4 Steps to Success with Predictive Analytics
By examining your historical business data, you may be able to explain what happened in the past and why. But you can also use these historical data to predict the present and the future, and even tailor your business processes to counter the predicted negative spirals and automatically sort for you prospects based on the odds of success. The technology is ready, but how to successfully implement your real-time analytics?
Let’s take a look at an example. Imagine a visitor surfing on your website and you have information that is good enough to understand the profile of this visitor, you can then adapt the content of the website according to visitors with a similar profile have frequently read or downloaded in the past. You then undertake a real-time action based on information from the past.
In the example above, the behaviour of the past serves in turn as a basis for influencing the behaviour of the current visitor and converting it more easily into a customer. By analyzing the characteristics of the companies, people and transactions that have become clients, we can predict the chances of visitors becoming customers by using the characteristics of prospects.
Companies often face a customer attrition problem, which they try to address: they want to reduce churn, the contractual customers or subscribers who leave the company’s service. The analysis of historical data makes it possible to predict when customers will most likely go away. If you can give your account managers a monthly list of all customers with a very high churn score, you can then give them a phone call to find out the reasons of their wishes. This sounds like a simple step, but it helps a lot to retain customers.
The path to predictive analytics
These are just a few practical examples. More complex scenarios can obviously be imagined, but in general, the steps to be taken to successfully integrate this working method into your organization are the same.
1. Correct internal data
Regardless of the scenario, to make predictions, you need data relevant to your business. The size of the company determines to a large extent the complexity of the sources that you can use. Internal data is what your organization uses to record and process all of your customer data: a CRM software package, an ERP package for billing and financial processing, marketing automation, or document management. All of these internal systems contain data, which you can use to implement the predictive analytics.
2. Enrich with external data
You can enrich the internal data with external data, and look for trends and developments in the market. Consider, for example, data on branches that are developing or declining, or data from a specific target group. Big data also allows you to collect a lot of data, for example, on the topics your customers are talking about online.
3. Collect and analyze data
You can group internal and external data into a data warehouse, and analyze who your best customers are or who are the most active, who are the hardest or most loyal customers. From the analysis, you can determine how a group of clients grow or, with predictive software, how it will grow in the future. You can also update links, for example, between the size of the company and the sector, and the chances of success of a sale, which you would otherwise have missed. By combining these data with your internal data, you can establish segments and perform analyzes (predictive).
4. Establish business rules
The results of the analysis can be published in other systems so that employees and systems can anticipate and take advantage of positive opportunities or counter a downward trend. This creates a truly neutral network in your organization that reacts to a computing center as a unit from all departments, evaluating all sources within and outside your organization to determine the greatest chances for success.
Predictive analytics can answer the question “If this, then what”. You can then decide what should be done and who should be informed when a given condition is met. You have to do this for several systems, so that all the parties involved and all the systems concerned can act in the same way, in a group.
Predictive analytics solutions: make or buy?

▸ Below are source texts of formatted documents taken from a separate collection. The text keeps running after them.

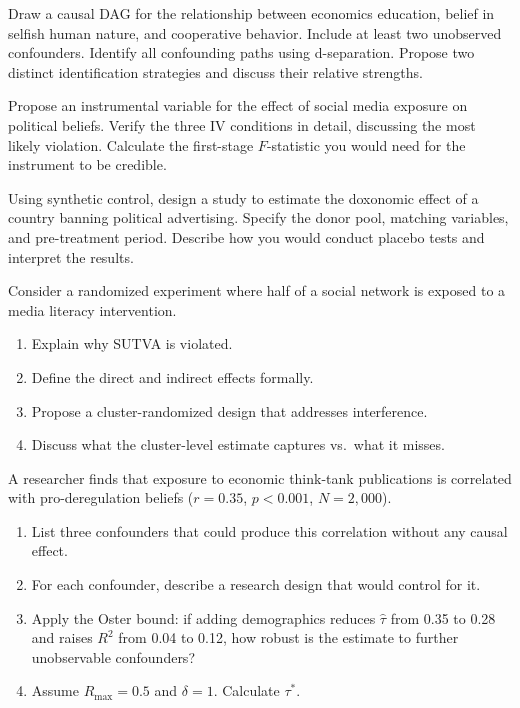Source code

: \begin{exercise}
Draw a causal DAG for the relationship between economics education, belief in selfish human nature, and cooperative behavior.
Include at least two unobserved confounders.
Identify all confounding paths using d-separation.
Propose two distinct identification strategies and discuss their relative strengths.
\end{exercise}

\begin{exercise}
Propose an instrumental variable for the effect of social media exposure on political beliefs.
Verify the three IV conditions in detail, discussing the most likely violation.
Calculate the first-stage $F$-statistic you would need for the instrument to be credible.
\end{exercise}

\begin{exercise}
Using synthetic control, design a study to estimate the doxonomic effect of a country banning political advertising.
Specify the donor pool, matching variables, and pre-treatment period.
Describe how you would conduct placebo tests and interpret the results.
\end{exercise}

\begin{exercise}
\label{ex:interference}
Consider a randomized experiment where half of a social network is exposed to a media literacy intervention.
\begin{enumerate}[nosep]
  \item Explain why SUTVA is violated.
  \item Define the direct and indirect effects formally.
  \item Propose a cluster-randomized design that addresses interference.
  \item Discuss what the cluster-level estimate captures vs.\ what it misses.
\end{enumerate}
\end{exercise}

\begin{exercise}
A researcher finds that exposure to economic think-tank publications is correlated with pro-deregulation beliefs ($r = 0.35$, $p < 0.001$, $N = 2{,}000$).
\begin{enumerate}[nosep]
  \item List three confounders that could produce this correlation without any causal effect.
  \item For each confounder, describe a research design that would control for it.
  \item Apply the Oster bound: if adding demographics reduces $\hat{\tau}$ from 0.35 to 0.28 and raises $R^2$ from 0.04 to 0.12, how robust is the estimate to further unobservable confounders?
  \item Assume $R_{\max} = 0.5$ and $\delta = 1$. Calculate $\tau^*$.
\end{enumerate}
\end{exercise}

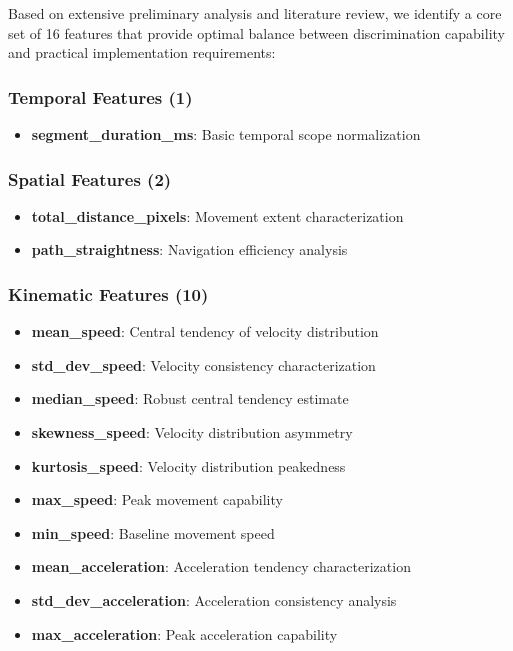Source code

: \documentclass[
  12pt,
  a4paper,
]{report}
\providecommand{\tightlist}{%
  \setlength{\itemsep}{0pt}\setlength{\parskip}{0pt}}
\begin{document}
Based on extensive preliminary analysis and literature review, we
identify a core set of 16 features that provide optimal balance between
discrimination capability and practical implementation requirements:

\subsubsection{Temporal Features (1)}\label{temporal-features-1}

\begin{itemize}
\tightlist
\item
  \textbf{segment\_duration\_ms}: Basic temporal scope normalization
\end{itemize}

\subsubsection{Spatial Features (2)}\label{spatial-features-2}

\begin{itemize}
\tightlist
\item
  \textbf{total\_distance\_pixels}: Movement extent characterization
\item
  \textbf{path\_straightness}: Navigation efficiency analysis
\end{itemize}

\subsubsection{Kinematic Features (10)}\label{kinematic-features-10}

\begin{itemize}
\tightlist
\item
  \textbf{mean\_speed}: Central tendency of velocity distribution
\item
  \textbf{std\_dev\_speed}: Velocity consistency characterization
\item
  \textbf{median\_speed}: Robust central tendency estimate
\item
  \textbf{skewness\_speed}: Velocity distribution asymmetry
\item
  \textbf{kurtosis\_speed}: Velocity distribution peakedness
\item
  \textbf{max\_speed}: Peak movement capability
\item
  \textbf{min\_speed}: Baseline movement speed
\item
  \textbf{mean\_acceleration}: Acceleration tendency characterization
\item
  \textbf{std\_dev\_acceleration}: Acceleration consistency analysis
\item
  \textbf{max\_acceleration}: Peak acceleration capability
\end{itemize}
\end{document}
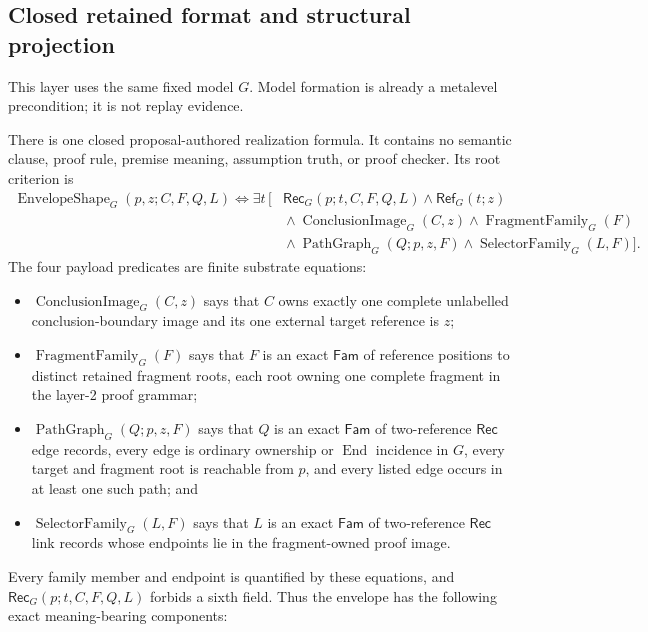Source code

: \documentclass[11pt,twoside]{article}
\newcommand{\Rec}{\mathsf{Rec}}
\newcommand{\Fam}{\mathsf{Fam}}
\newcommand{\RefPos}{\mathsf{Ref}}
\begin{document}
\subsection{Closed retained format and structural projection}

This layer uses the same fixed model \(G\).  Model formation is already a
metalevel precondition; it is not replay evidence.

There is one closed proposal-authored realization formula.  It contains no
semantic clause, proof rule, premise meaning, assumption truth, or proof checker.
Its root criterion is
\[
\begin{split}
 \operatorname{EnvelopeShape}_G(p,z;C,F,Q,L)\Longleftrightarrow
 \exists t\,[{}&\Rec_G(p;t,C,F,Q,L)\land\RefPos_G(t;z)\\
 &{}\land\operatorname{ConclusionImage}_G(C,z)
 \land\operatorname{FragmentFamily}_G(F)\\
 &{}\land\operatorname{PathGraph}_G(Q;p,z,F)
 \land\operatorname{SelectorFamily}_G(L,F)].
\end{split}
\]
The four payload predicates are finite substrate equations:

\begin{itemize}[leftmargin=2em]
  \item \(\operatorname{ConclusionImage}_G(C,z)\) says that \(C\) owns exactly
        one complete unlabelled conclusion-boundary image and its one external
        target reference is \(z\);
  \item \(\operatorname{FragmentFamily}_G(F)\) says that \(F\) is an exact
        \(\Fam\) of reference positions to distinct retained fragment roots, each
        root owning one complete fragment in the layer-2 proof grammar;
  \item \(\operatorname{PathGraph}_G(Q;p,z,F)\) says that \(Q\) is an exact
        \(\Fam\) of two-reference \(\Rec\) edge records, every edge is ordinary
        ownership or \(\operatorname{End}\) incidence in \(G\), every target and
        fragment root is reachable from \(p\), and every listed edge occurs in at
        least one such path; and
  \item \(\operatorname{SelectorFamily}_G(L,F)\) says that \(L\) is an exact
        \(\Fam\) of two-reference \(\Rec\) link records whose endpoints lie in
        the fragment-owned proof image.
\end{itemize}

Every family member and endpoint is quantified by these equations, and
\(\Rec_G(p;t,C,F,Q,L)\) forbids a sixth field.  Thus the envelope has the following
exact meaning-bearing components:
\end{document}
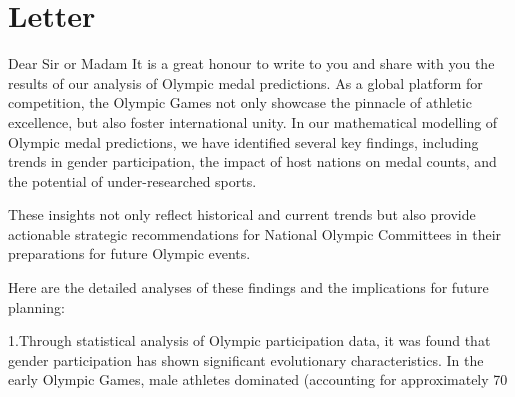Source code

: \documentclass{mcmthesis}
\begin{document}
\section{Letter}
Dear Sir or Madam
It is a great honour to write to you and share with you the results of our analysis of Olympic medal predictions. As a global platform for competition, the Olympic Games not only showcase the pinnacle of athletic excellence, but also foster international unity. In our mathematical modelling of Olympic medal predictions, we have identified several key findings, including trends in gender participation, the impact of host nations on medal counts, and the potential of under-researched sports.

These insights not only reflect historical and current trends but also provide actionable strategic recommendations for National Olympic Committees in their preparations for future Olympic events. 

Here are the detailed analyses of these findings and the implications for future planning:

1.Through statistical analysis of Olympic participation data, it was found that gender participation has shown significant evolutionary characteristics. In the early Olympic Games, male athletes dominated (accounting for approximately 70%
\end{document}
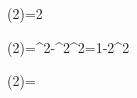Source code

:\sin(2\theta)=2\sin\theta\cos\theta

\cos(2\theta)=\cos^2\theta-\sin^2\cos^2=1-2\sin^2\theta

\tan(2\theta)=
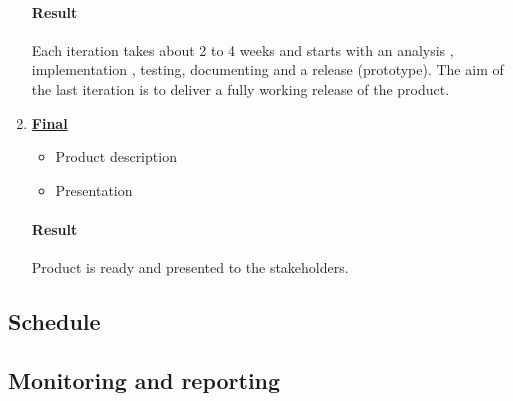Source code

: \begin{enumerate}
	\paragraph{Result}
	Each iteration takes about 2 to 4 weeks and starts with an analysis , implementation , testing, documenting and a release (prototype). The aim of the last iteration is to deliver a fully working release of the product.
	
	\item \underline{\textbf{Final}}
	\begin{itemize}
		\item Product description
		\item Presentation
	\end{itemize}
	\paragraph{Result}
	Product is ready and presented to the stakeholders.
\end{enumerate}

\subsection{Schedule}

\subsection{Monitoring and reporting}
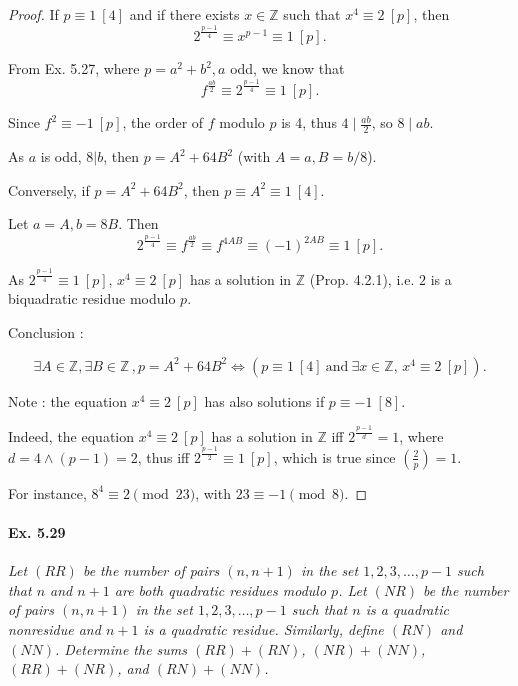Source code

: \documentclass[11pt,a4paper]{article}
\newcommand{\Z}{\mathbb{Z}}
\newcommand{\legendre}[2]{\genfrac{(}{)}{}{}{#1}{#2}}
\begin{document}
\begin{proof}
If  $p\equiv 1\ [4]$ and if there exists $x \in \mathbb{Z}$ such that $x^4 \equiv 2\ [p]$, then
$$2^{\frac{p-1}{4} }\equiv  x^{p-1} \equiv 1 \ [p].$$ 

From Ex. 5.27, where $p = a^2 +b^2, a$ odd,  we know that $$f^{\frac{ab}{2}} \equiv 2^{\frac{p-1}{4} } \equiv 1 \ [p].$$

Since $f^2 \equiv -1\ [p]$, the order of $f$ modulo $p$ is 4, thus $4 \mid \frac{ab}{2}$, so $8\mid ab$.

As $a$ is odd, $8 | b$, then $p = A^2 + 64 B^2$ (with $A = a, B = b/8$).

\bigskip

Conversely, if $p=A^2+64 B^2$, then $p\equiv A^2 \equiv 1 \ [4]$.

Let $a=A,b=8B$. Then $$2^{\frac{p-1}{4} } \equiv f^{\frac{ab}{2}} \equiv f^{4AB} \equiv (-1)^{2AB} \equiv 1 \ [p].$$

As $2^{\frac{p-1}{4} } \equiv 1 \ [p]$, $x^4 \equiv 2 \ [p]$ has a solution in $\Z$ (Prop. 4.2.1), i.e. $2$ is a biquadratic residue modulo $p$.

Conclusion : 

$$\exists A \in \mathbb{Z}, \exists B \in \mathbb{Z}\,, p = A^2+64 B^2 \iff( p\equiv 1 \ [4] \ \mathrm{and} \ \exists x \in \mathbb{Z}, \, x^4 \equiv 2 \ [p]).$$

\vspace{0.5cm}
Note  : the equation $x^4 \equiv 2\ [p]$ has also solutions if $p \equiv -1 \ [8]$.

Indeed, the equation $x^4 \equiv 2 \ [p]$ has a solution in $\Z$  iff $2^{\frac{p-1}{d}} = 1$, where $d = 4 \wedge (p-1) = 2$, thus  iff $2^{\frac{p-1}{2}} \equiv 1 \ [p]$, which is true since $\legendre{2}{p}=1$.

For instance, $8^4 \equiv 2 \pmod {23}$, with $23\equiv -1 \pmod 8$.
\end{proof}

\paragraph{Ex. 5.29}

{\it Let $(RR)$ be the number of pairs $(n, n + 1)$ in the set $1,2,3,\ldots, p - 1$ such that $n$ and $n + 1$ are both quadratic residues modulo $p$. Let $(NR)$ be the number of pairs $(n, n + 1)$ in the set $1,2,3, \ldots, p - 1$ such that $n$ is a quadratic nonresidue and $n + 1$ is a quadratic residue. Similarly, define $(RN)$ and $(NN)$. Determine the sums $(RR) + (RN)$, $(NR) + (NN)$, $(RR) + (NR)$, and $(RN) + (NN)$.
}
\end{document}
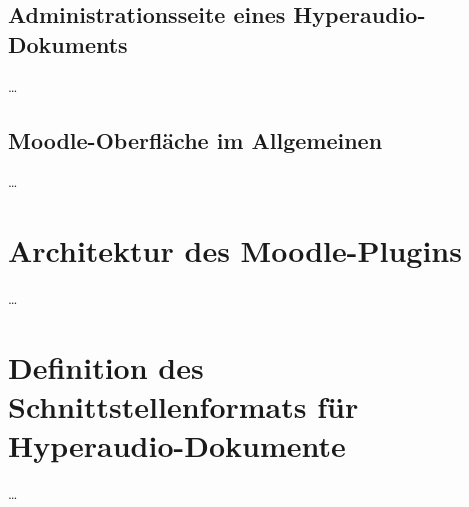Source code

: \subsection{Administrationsseite eines Hyperaudio-Dokuments}
\dots


\subsection{Moodle-Oberfläche im Allgemeinen}
\dots


\section{Architektur des Moodle-Plugins}
\dots


\section{Definition des Schnittstellenformats für Hyperaudio-Dokumente}
\dots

There are two methods for integrating predictive analytics. You can opt for a shortcut, making use of all kinds of SaaS solutions that can harvest data flexibly. Everything indicates that the number of solutions for this purpose will increase considerably very rapidly. We are also seeing an increasing number of applications generating predictive leads cores by combining data from different SaaS solutions.
The advantage of such a shortcut is that it will probably allow you to get to work faster. On the other hand, you will have less freedom and fewer grips on the quality of your data. You will not have walked through any procedure where the state of mind, knowledge and culture in the context of real-time analytics will have changed. This does not generally benefit the sustainability of the organization.
Instead of choosing external software, you can create a data warehouse yourself and use predictive analytics software. This allows you to determine, at field level, which predictions you want to make and to make adaptations more easily in the way the lead scoring is done. You can adapt templates yourself and add sources to enhance predictive ability, re-consider the results of the predictive analytics and you are more flexible in sending the results to different stakeholders and systems. The path will usually take longer, because you will often bump against some barriers in the organization.